* Data supplied
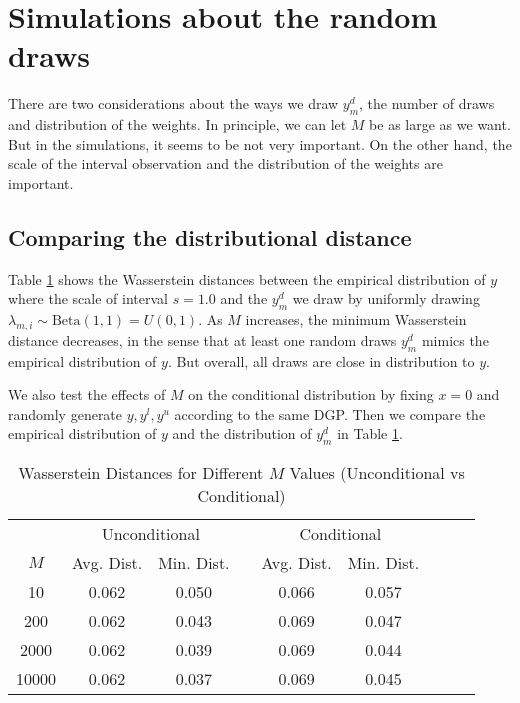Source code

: \documentclass[12pt]{article}
\begin{document}
        \newpage

    \section{Simulations about the random draws }

    There are two considerations about the ways we draw \(y^{d}_{m}\), the number of draws and distribution of the weights. In principle, we can let \(M\) be as large as we want. But in the simulations, it seems to be not very important. On the other hand, the scale of the interval observation and the distribution of the weights are important. 

    \subsection{Comparing the distributional distance}
    Table \ref{tab:wasserstein-combined} shows the Wasserstein distances between the empirical distribution of \(y\) where the scale of interval \(s = 1.0\) and the \(y^{d}_{m}\) we draw by uniformly drawing \(\lambda_{m,i}\sim \text{Beta}(1,1) = U(0,1)\). As \(M\) increases, the minimum Wasserstein distance decreases, in the sense that at least one random draws \(y^{d}_{m}\) mimics the empirical distribution of \(y\). But overall, all draws are close in distribution to \(y\).

    We also test the effects of \(M\) on the conditional distribution by fixing \(x = 0\) and randomly generate \(y, y^{l}, y^{u}\) according to the same DGP. Then we compare the empirical distribution of \(y\) and the distribution of \(y^{d}_{m}\) in Table \ref{tab:wasserstein-combined}.  

    \begin{table}[htbp]
        \centering
        \begin{tabular}{ccccccccc}
            \hline
            & \multicolumn{2}{c}{Unconditional} & & \multicolumn{2}{c}{Conditional} \\
            \cline{2-3} \cline{5-6}
            \(M\) & Avg. Dist. & Min. Dist. & & Avg. Dist. & Min. Dist. \\
            \hline
            10 & 0.062 & 0.050 & & 0.066 & 0.057 \\
            200 & 0.062 & 0.043 & & 0.069 & 0.047 \\
            2000 & 0.062 & 0.039 & & 0.069 & 0.044 \\
            10000 & 0.062 & 0.037 & & 0.069 & 0.045 \\
            \hline
        \end{tabular}
        \caption{Wasserstein Distances for Different \(M\) Values (Unconditional vs Conditional)}
        \label{tab:wasserstein-combined}
    \end{table}
\end{document}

* Problem
In the records above, find every line containing the word "empirical" and show it.

* Result for this task
    Table \ref{tab:wasserstein-combined} shows the Wasserstein distances between the empirical distribution of \(y\) where the scale of interval \(s = 1.0\) and the \(y^{d}_{m}\) we draw by uniformly drawing \(\lambda_{m,i}\sim \text{Beta}(1,1) = U(0,1)\). As \(M\) increases, the minimum Wasserstein distance decreases, in the sense that at least one random draws \(y^{d}_{m}\) mimics the empirical distribution of \(y\). But overall, all draws are close in distribution to \(y\).
    We also test the effects of \(M\) on the conditional distribution by fixing \(x = 0\) and randomly generate \(y, y^{l}, y^{u}\) according to the same DGP. Then we compare the empirical distribution of \(y\) and the distribution of \(y^{d}_{m}\) in Table \ref{tab:wasserstein-combined}.  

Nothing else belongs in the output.